Tra i nuovi brani spicca invece “Francesca”, insolitamente improntata ad un certo Hair Rock anni ’80, che Hozier si dice particolarmente felice di eseguire in Italia, visto che è ispirata all’omonimo personaggio del quinto canto dell’Inferno dantesco (spiace constatare come, ancora una volta, le reali intenzioni di Dante nel raccontare la vicenda sono state completamente travisate, anche se dopo lo scempio operato da Benigni tutto è possibile, dopo tutto questo è un concerto e il pezzo è veramente molto bello).

 

Stasera c’è poi una sorpresa ed è la prima assoluta di “De Selby”, che probabilmente farà parte del nuovo disco, una sorta di suite in due parti, la prima piuttosto lenta, a tratti orchestrale e influenzata dalla musica irlandese, la seconda più ritmata e vicina allo stile classico dell’artista, con un ritornello che funziona splendidamente. Essendo la prima volta che veniva suonata dal vivo, Andrew chiede gentilmente al pubblico di mettere via i telefoni (“Lasciamo che sia solo un momento tra noi") e da quanto sono riuscito a vedere, le indicazioni vengono rispettate, così che siamo riusciti a goderci il pezzo in totale tranquillità.

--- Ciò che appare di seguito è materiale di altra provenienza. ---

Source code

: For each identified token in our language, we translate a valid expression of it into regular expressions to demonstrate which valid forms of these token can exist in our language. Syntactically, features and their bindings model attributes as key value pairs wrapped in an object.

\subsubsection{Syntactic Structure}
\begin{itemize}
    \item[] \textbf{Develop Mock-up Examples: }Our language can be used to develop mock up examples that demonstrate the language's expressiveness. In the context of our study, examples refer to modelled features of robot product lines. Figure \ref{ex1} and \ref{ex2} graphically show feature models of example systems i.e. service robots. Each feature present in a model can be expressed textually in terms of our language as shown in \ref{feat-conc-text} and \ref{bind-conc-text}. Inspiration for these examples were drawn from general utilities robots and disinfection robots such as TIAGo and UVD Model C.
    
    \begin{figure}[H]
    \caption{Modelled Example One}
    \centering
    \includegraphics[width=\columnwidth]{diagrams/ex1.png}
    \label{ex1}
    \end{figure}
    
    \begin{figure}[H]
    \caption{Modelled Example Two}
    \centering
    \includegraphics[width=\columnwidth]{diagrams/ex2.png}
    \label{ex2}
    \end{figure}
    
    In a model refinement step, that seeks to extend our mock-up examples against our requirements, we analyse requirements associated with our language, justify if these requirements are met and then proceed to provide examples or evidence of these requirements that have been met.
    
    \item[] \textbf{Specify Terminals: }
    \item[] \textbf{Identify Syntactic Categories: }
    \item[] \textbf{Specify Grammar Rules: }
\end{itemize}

Il finale, come da copione, è un crescendo di potenza, con “Movement” e soprattutto “Take Me to Church”, che vedono nuovamente tutti in piedi e la band che suona al massimo delle possibilità, con Hozier che abbandona la chitarra per concentrarsi solo sulla voce, offrendo davvero una magnifica prova.

Nei bis si torna ad un atmosfera di raccoglimento: dapprima con “Cherry Wine”, eseguita in solitaria, poi col ritorno di tutto il gruppo per una “Work Song” dove ancora una volta l’elemento corale sale in cattedra.

Con tutte le riserve del caso (artista a tratti fin troppo leggero, scrittura derivativa e a tratti ruffiana, ecc.) bisogna ammettere che dal vivo Hozier sa il fatto suo e i suoi concerti hanno uno spessore che merita assolutamente di essere visto. Lo attendiamo col nuovo disco: le premesse perché sia un bel lavoro ci sono tutte.

E ancora una volta grazie all’Anfiteatro del Vittoriale per essere stato il fattore in più dietro la riuscita di queste serate.